▸ **ABOUT THIS TASK**: Among the lines of the material, copy those that hold the string "Managing".
....
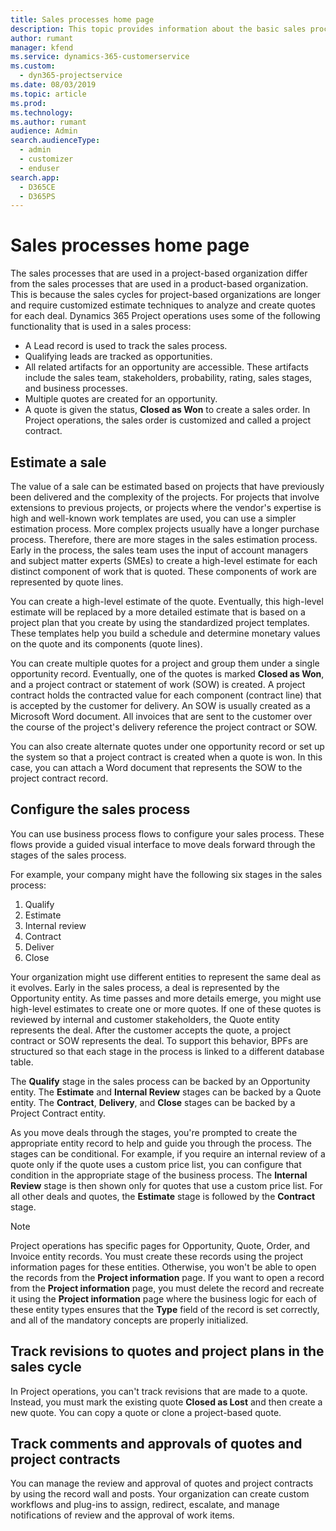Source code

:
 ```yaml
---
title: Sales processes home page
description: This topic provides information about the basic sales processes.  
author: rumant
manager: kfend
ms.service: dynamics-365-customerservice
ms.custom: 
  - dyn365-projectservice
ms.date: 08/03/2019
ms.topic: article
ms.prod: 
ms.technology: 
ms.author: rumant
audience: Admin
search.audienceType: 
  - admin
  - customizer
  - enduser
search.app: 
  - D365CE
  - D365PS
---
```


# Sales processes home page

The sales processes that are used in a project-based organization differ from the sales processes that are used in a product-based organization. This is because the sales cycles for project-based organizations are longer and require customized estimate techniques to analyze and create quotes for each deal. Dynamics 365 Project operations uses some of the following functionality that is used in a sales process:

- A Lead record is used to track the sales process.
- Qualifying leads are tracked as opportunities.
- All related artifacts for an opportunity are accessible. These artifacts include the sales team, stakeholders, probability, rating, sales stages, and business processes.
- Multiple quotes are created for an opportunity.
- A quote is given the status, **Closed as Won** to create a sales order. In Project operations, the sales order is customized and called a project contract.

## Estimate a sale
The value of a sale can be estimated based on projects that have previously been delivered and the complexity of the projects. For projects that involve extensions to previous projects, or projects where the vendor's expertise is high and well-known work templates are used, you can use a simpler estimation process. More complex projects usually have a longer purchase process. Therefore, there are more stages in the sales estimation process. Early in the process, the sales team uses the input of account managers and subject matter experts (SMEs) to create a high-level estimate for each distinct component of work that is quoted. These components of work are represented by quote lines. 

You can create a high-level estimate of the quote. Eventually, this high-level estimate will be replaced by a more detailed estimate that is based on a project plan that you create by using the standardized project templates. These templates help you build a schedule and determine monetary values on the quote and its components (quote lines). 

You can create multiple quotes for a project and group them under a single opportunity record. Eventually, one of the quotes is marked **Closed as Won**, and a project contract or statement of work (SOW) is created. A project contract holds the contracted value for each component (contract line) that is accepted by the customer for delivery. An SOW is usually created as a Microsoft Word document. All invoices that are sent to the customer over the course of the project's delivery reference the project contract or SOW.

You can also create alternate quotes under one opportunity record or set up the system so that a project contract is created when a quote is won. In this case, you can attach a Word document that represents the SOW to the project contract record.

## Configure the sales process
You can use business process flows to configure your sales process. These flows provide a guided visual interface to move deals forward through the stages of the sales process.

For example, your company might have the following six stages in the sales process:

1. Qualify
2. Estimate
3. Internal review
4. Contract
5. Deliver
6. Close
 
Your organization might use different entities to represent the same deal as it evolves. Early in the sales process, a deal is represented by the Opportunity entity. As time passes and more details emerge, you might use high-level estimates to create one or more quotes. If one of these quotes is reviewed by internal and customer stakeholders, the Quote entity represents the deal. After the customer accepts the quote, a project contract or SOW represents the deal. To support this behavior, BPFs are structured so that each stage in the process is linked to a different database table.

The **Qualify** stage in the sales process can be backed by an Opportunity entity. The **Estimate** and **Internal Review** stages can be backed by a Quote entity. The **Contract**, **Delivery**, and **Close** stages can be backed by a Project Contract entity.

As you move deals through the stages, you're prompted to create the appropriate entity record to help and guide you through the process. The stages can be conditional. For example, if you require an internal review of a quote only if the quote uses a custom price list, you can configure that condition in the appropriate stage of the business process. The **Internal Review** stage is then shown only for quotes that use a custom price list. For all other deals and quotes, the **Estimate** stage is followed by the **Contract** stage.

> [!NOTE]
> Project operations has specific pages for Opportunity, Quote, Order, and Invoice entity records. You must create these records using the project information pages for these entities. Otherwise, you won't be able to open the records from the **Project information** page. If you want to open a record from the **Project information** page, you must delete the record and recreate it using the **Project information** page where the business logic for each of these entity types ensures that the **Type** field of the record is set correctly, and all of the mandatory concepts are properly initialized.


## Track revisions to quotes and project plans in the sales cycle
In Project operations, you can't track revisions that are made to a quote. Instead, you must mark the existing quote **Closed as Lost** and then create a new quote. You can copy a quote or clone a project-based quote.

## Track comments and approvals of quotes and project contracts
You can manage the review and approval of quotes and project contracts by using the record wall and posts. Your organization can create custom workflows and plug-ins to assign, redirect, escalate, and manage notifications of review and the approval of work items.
....
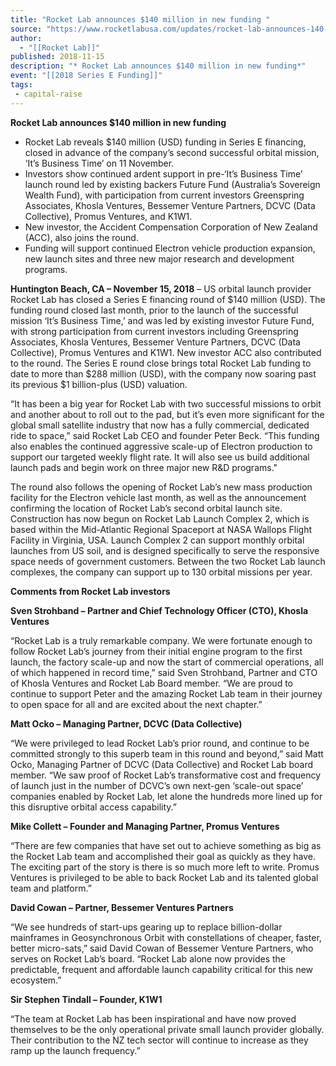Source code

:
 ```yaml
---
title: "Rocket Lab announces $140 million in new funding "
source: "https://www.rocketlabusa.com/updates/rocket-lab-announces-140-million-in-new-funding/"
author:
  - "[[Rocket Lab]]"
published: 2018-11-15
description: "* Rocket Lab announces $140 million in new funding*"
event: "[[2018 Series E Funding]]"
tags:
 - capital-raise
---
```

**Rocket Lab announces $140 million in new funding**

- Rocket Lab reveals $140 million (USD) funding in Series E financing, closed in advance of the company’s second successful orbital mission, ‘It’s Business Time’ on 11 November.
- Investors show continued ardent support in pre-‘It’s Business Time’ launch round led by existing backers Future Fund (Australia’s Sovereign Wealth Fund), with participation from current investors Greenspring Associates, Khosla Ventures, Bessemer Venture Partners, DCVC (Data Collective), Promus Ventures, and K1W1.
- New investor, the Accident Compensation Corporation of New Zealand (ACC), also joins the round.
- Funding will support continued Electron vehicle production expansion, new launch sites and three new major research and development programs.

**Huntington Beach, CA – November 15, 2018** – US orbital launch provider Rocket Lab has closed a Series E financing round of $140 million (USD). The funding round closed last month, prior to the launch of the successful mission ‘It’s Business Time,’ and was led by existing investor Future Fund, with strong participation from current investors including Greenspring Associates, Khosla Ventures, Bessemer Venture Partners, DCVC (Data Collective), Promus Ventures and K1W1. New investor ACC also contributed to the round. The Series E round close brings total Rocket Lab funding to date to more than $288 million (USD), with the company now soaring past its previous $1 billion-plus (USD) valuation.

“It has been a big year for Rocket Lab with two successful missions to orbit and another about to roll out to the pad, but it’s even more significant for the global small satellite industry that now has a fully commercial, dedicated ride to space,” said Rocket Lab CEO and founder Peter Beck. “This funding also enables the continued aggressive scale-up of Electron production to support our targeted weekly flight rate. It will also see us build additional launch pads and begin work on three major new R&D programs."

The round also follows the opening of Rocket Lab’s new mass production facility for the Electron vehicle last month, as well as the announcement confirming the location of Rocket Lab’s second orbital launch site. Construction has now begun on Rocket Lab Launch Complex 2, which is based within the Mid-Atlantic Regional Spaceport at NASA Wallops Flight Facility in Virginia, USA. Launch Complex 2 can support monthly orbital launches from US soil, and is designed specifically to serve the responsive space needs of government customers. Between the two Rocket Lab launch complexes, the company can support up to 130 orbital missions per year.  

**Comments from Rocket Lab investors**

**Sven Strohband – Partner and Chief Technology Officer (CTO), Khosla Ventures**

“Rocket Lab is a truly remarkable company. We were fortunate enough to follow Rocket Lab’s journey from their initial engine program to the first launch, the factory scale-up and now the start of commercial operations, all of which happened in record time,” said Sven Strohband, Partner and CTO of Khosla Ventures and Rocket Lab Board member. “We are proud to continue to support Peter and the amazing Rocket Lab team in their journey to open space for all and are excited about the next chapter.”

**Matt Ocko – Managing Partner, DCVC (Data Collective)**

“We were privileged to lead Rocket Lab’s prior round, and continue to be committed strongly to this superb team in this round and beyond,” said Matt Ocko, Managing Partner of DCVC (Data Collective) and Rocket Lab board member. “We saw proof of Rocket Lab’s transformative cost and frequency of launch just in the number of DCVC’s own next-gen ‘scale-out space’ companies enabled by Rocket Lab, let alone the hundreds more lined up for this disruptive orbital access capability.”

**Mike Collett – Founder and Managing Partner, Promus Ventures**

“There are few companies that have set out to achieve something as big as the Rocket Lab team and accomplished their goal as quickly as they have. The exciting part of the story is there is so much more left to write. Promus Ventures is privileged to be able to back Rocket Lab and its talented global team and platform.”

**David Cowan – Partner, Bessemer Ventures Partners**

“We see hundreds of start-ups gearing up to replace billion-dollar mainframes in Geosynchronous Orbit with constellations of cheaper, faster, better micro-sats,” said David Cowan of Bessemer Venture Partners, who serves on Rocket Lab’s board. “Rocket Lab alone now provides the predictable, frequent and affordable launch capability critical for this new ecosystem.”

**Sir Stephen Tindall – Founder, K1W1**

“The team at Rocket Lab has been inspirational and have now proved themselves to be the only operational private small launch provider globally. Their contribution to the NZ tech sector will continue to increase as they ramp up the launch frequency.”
....
▸ **REPLY TO THE EXERCISE**:
**Matt Ocko – Managing Partner, DCVC (Data Collective)**
“We were privileged to lead Rocket Lab’s prior round, and continue to be committed strongly to this superb team in this round and beyond,” said Matt Ocko, Managing Partner of DCVC (Data Collective) and Rocket Lab board member. “We saw proof of Rocket Lab’s transformative cost and frequency of launch just in the number of DCVC’s own next-gen ‘scale-out space’ companies enabled by Rocket Lab, let alone the hundreds more lined up for this disruptive orbital access capability.”
**Mike Collett – Founder and Managing Partner, Promus Ventures**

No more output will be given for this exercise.